In investigating https://gitlab.com/gitlab-com/gl-infra/gitlab-dedicated/incident-management/-/issues/436 for a GitLab Dedicated customer we realized that GraphQL subscriptions raise a GraphQL::ExecutionError which means it gets included in our SLIs which contribute to SLO violations and page on call engineers. Normally we do not consider things like lacking authorization to perform an action or as another example incorrect input to be errors on the server end but rather client side errors which we don't need to be paged to fix (as there's no action we can take to fix the issue).

Impact

  • This error causes pages that the on-call engineer in dedicated must investigate and rule out this issue
  • Additionally we are currently using a silence to avoid the above waste of time but that could mask real errors

Recommendation

Instead of raising an execution error we should ensure that the error issued is one that is a client side error.
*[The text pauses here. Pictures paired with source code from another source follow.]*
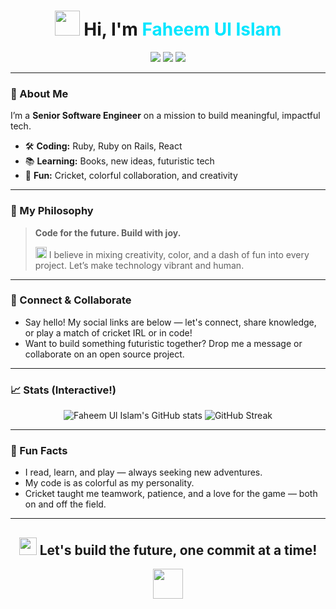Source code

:<!-- Futuristic & Interactive GitHub Profile README for Faheem Ul Islam -->

<h1 align="center">
  <img src="https://em-content.zobj.net/thumbs/120/microsoft/319/rocket_1f680.png" width="40" /> Hi, I'm <span style="color:#00E6FF;">Faheem Ul Islam</span>
</h1>

<p align="center">
  <img src="https://img.shields.io/badge/Ruby-%23CC342D.svg?style=for-the-badge&logo=ruby&logoColor=white" />
  <img src="https://img.shields.io/badge/Rails-%23A62C46.svg?style=for-the-badge&logo=ruby-on-rails&logoColor=white" />
  <img src="https://img.shields.io/badge/React-%2361DAFB.svg?style=for-the-badge&logo=react&logoColor=black" />
</p>

---

### 🚀 About Me

I’m a **Senior Software Engineer** on a mission to build meaningful, impactful tech.

- 🛠️ **Coding:** Ruby, Ruby on Rails, React
- 📚 **Learning:** Books, new ideas, futuristic tech
- 🏏 **Fun:** Cricket, colorful collaboration, and creativity

---

### 🌟 My Philosophy

> **Code for the future. Build with joy.**
>
> <img src="https://em-content.zobj.net/thumbs/120/microsoft/319/sparkles_2728.png" width="18" /> I believe in mixing creativity, color, and a dash of fun into every project. Let’s make technology vibrant and human.

---

### 📡 Connect & Collaborate

- Say hello! My social links are below — let's connect, share knowledge, or play a match of cricket IRL or in code!
- Want to build something futuristic together? Drop me a message or collaborate on an open source project.

---

### 📈 Stats (Interactive!)

<p align="center">
  <img src="https://github-readme-stats.vercel.app/api?username=faheemKamboh&show_icons=true&theme=radical&hide=contribs,prs" alt="Faheem Ul Islam's GitHub stats" />
  <img src="https://github-readme-streak-stats.herokuapp.com/?user=faheemKamboh&theme=radical" alt="GitHub Streak" />
</p>

---

### 🧠 Fun Facts

- I read, learn, and play — always seeking new adventures.
- My code is as colorful as my personality.
- Cricket taught me teamwork, patience, and a love for the game — both on and off the field.

---

<h2 align="center">
  <img src="https://em-content.zobj.net/thumbs/120/microsoft/319/alien_1f47d.png" width="28" /> Let's build the future, one commit at a time!
</h2>

<p align="center">
  <img src="https://em-content.zobj.net/thumbs/120/microsoft/319/sparkles_2728.png" width="48" />
</p>

<!-- Social links auto-populated below -->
I was hoping to find a way to explain this (and may update the issue if I do later on) but we're also seeing errors in the logs that do NOT contribute to the SLI like this:

{
  "message": "Field 'featureFlags' doesn't exist on type 'Metadata'",
  "locations": [
    {
      "line": 4,
      "column": 7
    }
  ],
  "path": [
    "query featureFlagsEnabled",
    "metadata",
    "featureFlags"
  ],
  "extensions": {
    "code": "undefinedField",
    "typeName": "Metadata",
    "fieldName": "featureFlags"
  }
},
{
  "message": "Variable $names is declared by featureFlagsEnabled but not used",
  "locations": [
    {
      "line": 2,
      "column": 3
    }
  ],
  "path": [
    "query featureFlagsEnabled"
  ],
  "extensions": {
    "code": "variableNotUsed",
    "variableName": "names"
  }
}

So whatever exception is used to emit the above error would not contribute to the SLI. You can also see whatever will emit an error total that creates a prometheus metric in gitlab_sli_graphql_query_error_total - that will page us (see verification below).

Verification

Unfortunately I'm not sure how well these recommendations map to GitLab.com but here is a PromQL query used to get errors by endpoint:

sum by (endpoint_id) (
  rate(gitlab_sli_graphql_query_error_total{endpoint_id!="graphql:unknown",job="gitlab-rails"}[$__interval])
)
 > 0

This doesn't directly show the unauthorized but it's occurring on the following operations:

  • graphql:approvalRulesApprovalStateUpdatedEE
  • graphql:diffGeneratedSubscription
  • graphql:getState
  • graphql:getStateSubscription
  • graphql:getTitleSubscription
  • graphql:issuableLabelsUpdatedEE
  • graphql:mergeChecksSubscrption
  • graphql:mergeRequestApprovalStateUpdatedEE
  • graphql:mergeRequestPrepared
  • graphql:mergeRequestReviewersUpdated
  • graphql:readyToMergeSubscription

If this were to NOT page and not contribute to SLIs we would expect to not see those operations listed in the query above (since they would be 0).